I continually realize that no matter what exciting scenery I find for myself, I will always be me. I am lucky, but if any of my family and friends still in America (or wherever their home country) moved to a new country, they would very quickly discover that I have done some things well, but that they could do a lot of things better.

Rooting

Traveling in the Midwest was wonderful. It made me feel 100x more connected to my whole life story, and less like I am in a dangling chapter at the end. I had the chance to hang out with two different friends I hadn't seen in years (one I hadn't seen at all for a couple of years, I think, and hadn't seen satisfactorily for 3 or 4 and the other I hadn't seen for 5 years). Just seeing my family and america-friends was lovely and empowering, but seeing those two in particular made me feel more complete.

Every person I saw showed me a different part of myself. I have friends and family who are pursuing all sorts of different lives, and I feel very privileged to be able to witness them. It also made me feel much better about where I am. Being on this side of the world, it is easy to think about what I 'would be doing' in America, to think about all of the other paths that I have not chosen (ummmm I guess I would be doing this anywhere. Heh). In any case, it was really nice to realize that while I have not figured everything out about who I want to be and what I want to do, I have learned and I have grown. Connecting with old friends helped me to see this, partially by letting me see their successful lives and realize that I have success in the things I want. Partially by reminding me of who I was and who they were the last time we connected, and letting me see how much we both have grown.

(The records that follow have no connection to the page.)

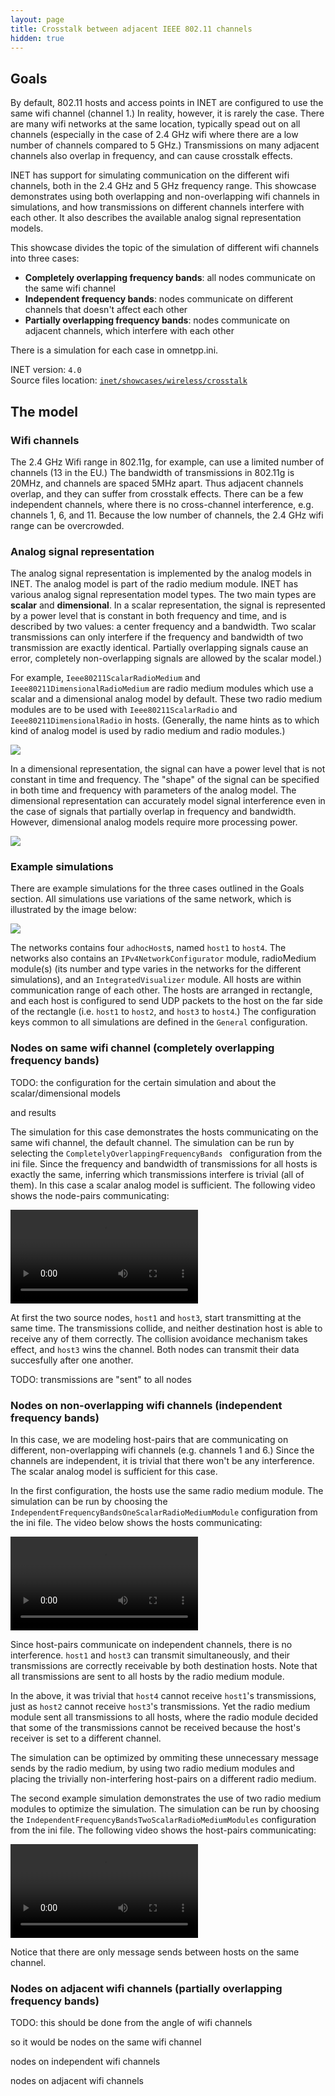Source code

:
 ```yaml
---
layout: page
title: Crosstalk between adjacent IEEE 802.11 channels
hidden: true
---
```


## Goals

By default, 802.11 hosts and access points in INET are configured to use the same wifi channel (channel 1.) In reality, however, it is rarely the case. There are many wifi networks at the same location, typically spead out on all channels (especially in the case of 2.4 GHz wifi where there are a low number of channels compared to 5 GHz.) Transmissions on many adjacent channels also overlap in frequency, and can cause crosstalk effects.

INET has support for simulating communication on the different wifi channels, both in the 2.4 GHz and 5 GHz frequency range. This showcase demonstrates using both overlapping and non-overlapping wifi channels in simulations, and how transmissions on different channels interfere with each other. It also describes the available analog signal representation models.

This showcase divides the topic of the simulation of different wifi channels into three cases:

- **Completely overlapping frequency bands**: all nodes communicate on the same wifi channel
- **Independent frequency bands**: nodes communicate on different channels that doesn't affect each other
- **Partially overlapping frequency bands**: nodes communicate on adjacent channels, which interfere with each other

There is a simulation for each case in omnetpp.ini.

INET version: `4.0`<br>
Source files location: <a href="https://github.com/inet-framework/inet-showcases/tree/master/wireless/crosstalk" target="_blank">`inet/showcases/wireless/crosstalk`</a>

## The model

### Wifi channels

<!--
draft:

2.4 ghz wifi has 11 channels, some bandwidth data, and every 4th channel is independent in
frequency, the others overlap. The same thing looks like how in 5 GHz.

2.4GHz: 22MHz channel bandwidth, 3 non-overlapping channels in US (1,6,11, only 12 channels available), 4 non-overlapping channels in EU (1,5,9,13, 13 channels available, and there is a slight side-lobe overlap.)

5GHz: 20MHz or 40MHz channel bandwidth, many non-overlapping channels.
-->

The 2.4 GHz Wifi range in 802.11g, for example, can use a limited number of channels (13 in the EU.) The bandwidth of transmissions in 802.11g is 20MHz, and channels are spaced 5MHz apart. Thus adjacent channels overlap, and they can suffer from crosstalk effects. There can be a few independent channels, where there is no cross-channel interference, e.g. channels 1, 6, and 11.
Because the low number of channels, the 2.4 GHz wifi range can be overcrowded.





### Analog signal representation

<!--
There are two analog signal representation models in INET. when using scalar, the frequency
bands either completely overlap, or not at all. The dimensional is more detailed, and it can
simulate partially overlapping channels.
-->

The analog signal representation is implemented by the analog models in INET.
The analog model is part of the radio medium module.
INET has various analog signal representation model types. The two main types are **scalar** and **dimensional**. In a scalar representation, the signal is represented by a power level that is constant in both frequency and time, and is described by two values: a center frequency and a bandwidth. Two scalar transmissions can only interfere if the frequency and bandwidth of two transmission are exactly identical. Partially overlapping signals cause an error, completely non-overlapping signals are allowed by the scalar model.)

For example, `Ieee80211ScalarRadioMedium` and `Ieee80211DimensionalRadioMedium` are radio medium modules which use a scalar and a dimensional analog model by default. These two radio medium modules are to be used with `Ieee80211ScalarRadio` and `Ieee80211DimensionalRadio` in hosts.
(Generally, the name hints as to which kind of analog model is used by radio medium and radio modules.) <!--In most 802.11 simulation, scalar representation is adequate. TODO: is this needed?-->

<img class="screen" src="scalar.png">

In a dimensional representation, the signal can have a power level that is not constant in time and frequency. The "shape" of the signal can be specified in both time and frequency with parameters of the analog model. The dimensional representation can accurately model signal interference even in the case of signals that partially overlap in frequency and bandwidth. However, dimensional analog models require more processing power.

<img class="screen" src="dimensional.png">

### Example simulations

There are example simulations for the three cases outlined in the Goals section. All simulations use variations of the same network, which is illustrated by the image below:

<img class="screen" src="basenetwork.png">

The networks contains four `adhocHost`s, named `host1` to `host4`. The networks also contains an `IPv4NetworkConfigurator` module, radioMedium module(s) (its number and type varies in the networks for the different simulations), and an `IntegratedVisualizer` module. All hosts are within communication range of each other. The hosts are arranged in rectangle, and each host is configured to send UDP packets to the host on the far side of the rectangle (i.e. `host1` to `host2`, and `host3` to `host4`.) The configuration keys common to all simulations are defined in the `General` configuration.

### Nodes on same wifi channel (completely overlapping frequency bands)

TODO: the configuration for the certain simulation and about the scalar/dimensional models

and results

The simulation for this case demonstrates the hosts communicating on the same wifi channel, the default channel. The simulation can be run by selecting the `CompletelyOverlappingFrequencyBands ` configuration from the ini file. Since the frequency and bandwidth of transmissions for all hosts is exactly the same, inferring which transmissions interfere is trivial (all of them). In this case a scalar analog model is sufficient. The following video shows the node-pairs communicating:

<video autoplay loop controls src="overlapping1.mp4" onclick="this.paused ? this.play() : this.pause();"></video>
<!--internal video recording, animation speed none, playback speed 0.59, zoom 1.69, display message name and message class off, run until #141-->

At first the two source nodes, `host1` and `host3`, start transmitting at the same time. The transmissions collide, and neither destination host is able to receive any of them correctly.
The collision avoidance mechanism takes effect, and `host3` wins the channel. Both nodes can transmit their data succesfully after one another.

TODO: transmissions are "sent" to all nodes

### Nodes on non-overlapping wifi channels (independent frequency bands)

In this case, we are modeling host-pairs that are communicating on different, non-overlapping wifi channels (e.g. channels 1 and 6.)
Since the channels are independent, it is trivial that there won't be any interference.
The scalar analog model is sufficient for this case.

<!--
This case is demonstrated by two example simulations. In the first one, the hosts are using one scalar radio medium, and in the second one each pair of hosts is on a different radio medium.
-->

In the first configuration, the hosts use the same radio medium module. The simulation can be run by choosing the `IndependentFrequencyBandsOneScalarRadioMediumModule` configuration from the ini file. The video below shows the hosts communicating:

<video autoplay loop controls src="independent2.mp4" onclick="this.paused ? this.play() : this.pause();"></video>
<!--internal video recoding, animation speed none, playback speed 0.59, zoom 1.69, display message name and message class off, run until #159-->

Since host-pairs communicate on independent channels, there is no interference. `host1` and `host3` can transmit simultaneously, and their transmissions are correctly receivable by both destination hosts. Note that all transmissions are sent to all hosts by the radio medium module.

In the above, it was trivial that `host4` cannot receive `host1`'s transmissions, just as `host2` cannot receive `host3`'s transmissions. Yet the radio medium module sent all transmissions to all hosts, where the radio module decided that some of the transmissions cannot be received because the host's receiver is set to a different channel.

The simulation can be optimized by ommiting these unnecessary message sends by the radio medium, by using two radio medium modules and placing the trivially non-interfering host-pairs on a different radio medium.

The second example simulation demonstrates the use of two radio medium modules to optimize the simulation. The simulation can be run by choosing the `IndependentFrequencyBandsTwoScalarRadioMediumModules` configuration from the ini file. The following video shows the host-pairs communicating:

<video autoplay loop controls src="independent_2radiomediums1.mp4" onclick="this.paused ? this.play() : this.pause();"></video>
<!--internal video recording, animation speed none, playback speed 0.59, zoom 1.69, display message name and message class off, run until #129-->

Notice that there are only message sends between hosts on the same channel.

### Nodes on adjacent wifi channels (partially overlapping frequency bands)

TODO: this should be done from the angle of wifi channels

so it would be nodes on the same wifi channel

nodes on independent wifi channels

nodes on adjacent wifi channels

I am collecting perspectives and experiences. Learning about myself and about the world, and if that keeps me a little overwhelmed and not quite on my feet for a while, I think that's okay!

I am sitting right now in a coffee shop in 'city hall' in Jeju City. (The city center in most towns is called this. There is an actually City Hall building, but this whole area is called city hall, or sicheong.) It is a beautiful early-fall day outside. I took a long way getting here from the apartment I am sharing with a family. I walked down a road I hadn't before and discovered a lot of little restaurants to investigate, and stopped into a bookstore that just moved from city hall. I bought a korean photo-dictionary. And now I am going to study some Chinese, maybe study some Korean, and do some private writing!

Love!

Thursday, September 8, 2011

Dear Blog, I am sorry for neglecting you...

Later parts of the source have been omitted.